As it is, it's not terribly difficult to bypass censorware if you have the ability to put something up on the outside to bounce off of. Nearly all of the production censorware that I see does absolutely nothing with HTTPS -- and the lax security of most firewall policies doesn't restrict the destination port of a standard HTTP/1.1 CONNECT request. With that available, give me any SSH server on the outside and I can get an encrypted session running to a proxy in a matter of minutes.

Come to think of it, I've never heard the people complaining about censorware's _limitations_, only about the limits that it places on them. The truth is that every one of them is imminently bypassable already. Why bother with steganographic communications unless you live in a place where even initiating encrypted communications would put you in the pokey?

Steganography can be defeated

While it may be difficult to detect steganographic content in an image file, it is not that hard for a content filter to effectivly eliminate all steganographic content. In the case of China, all they need to do is apply their own steganographic data to each inbound image file.

Or, they could hold a copy of each image file the first time it is requested. Then, whenever the image is requested again they could compare the two. If the image files are not identical, then that is a clear sign of steganography, and they could then persue furthor investigation.

Come to think of it, the U.S. could do the same thing. I wonder if they are. It would certainly be an interesting way of feriting out potentuial terrists. Assuming that terrorists actualy use steganography.

ThinkCrime

[oldstrat]

There are some terms that need to be avoided and or discarded if we are to succeed at returning freedom to the Internet (and elsewhere).
First to go is the beloved and maligned 'hacker', we lost on that one, it's gone no matter what effort is used to returned the word to it's productive and wholesome origin. Using hacker is going to throw red flags in too many places to make it worth the risk of losing a fight that is about a lot more than words.
Lets substitute something harmless, instead of hack and hacker, make it repair and repairer.
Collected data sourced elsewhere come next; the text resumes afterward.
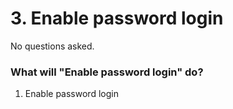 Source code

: # 3.  Enable password login

No questions asked.

### What will "Enable password login" do?
1. Enable password login
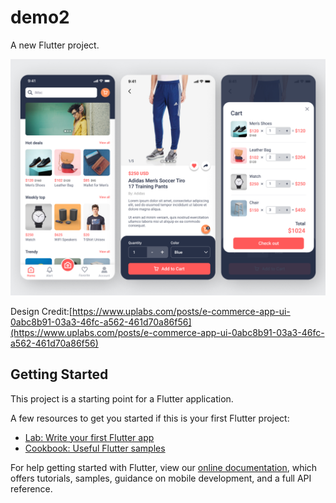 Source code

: # demo2

A new Flutter project.



![](assets/preview.png)


Design Credit:[https://www.uplabs.com/posts/e-commerce-app-ui-0abc8b91-03a3-46fc-a562-461d70a86f56](https://www.uplabs.com/posts/e-commerce-app-ui-0abc8b91-03a3-46fc-a562-461d70a86f56)

## Getting Started

This project is a starting point for a Flutter application.

A few resources to get you started if this is your first Flutter project:

- [Lab: Write your first Flutter app](https://flutter.io/docs/get-started/codelab)
- [Cookbook: Useful Flutter samples](https://flutter.io/docs/cookbook)

For help getting started with Flutter, view our 
[online documentation](https://flutter.io/docs), which offers tutorials, 
samples, guidance on mobile development, and a full API reference.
other words some of the used in the infranet website are;
censor/ed, change to impair/ed
circumvention, to repair (don't used 'fix')
covert, to reliable.
Maybe some of you can see where I am headed.
The title for the Talks would change from:
Infranet:Circumventing Web Censorship and Surveillance to,
Infranet:Repairing Web Impairment and Data Leakage

For those who didn't get it yet, here is the point.
Our inside terms have spilled to the outside and been manipulated to the darkest of interpretations.
The inside terms have then been used to propagandise the public into accepting them, and then it gets codified into law.
Lets get out of our terms and sic the thought police on themselves by being more descriptive, and not letting them play us with our own words.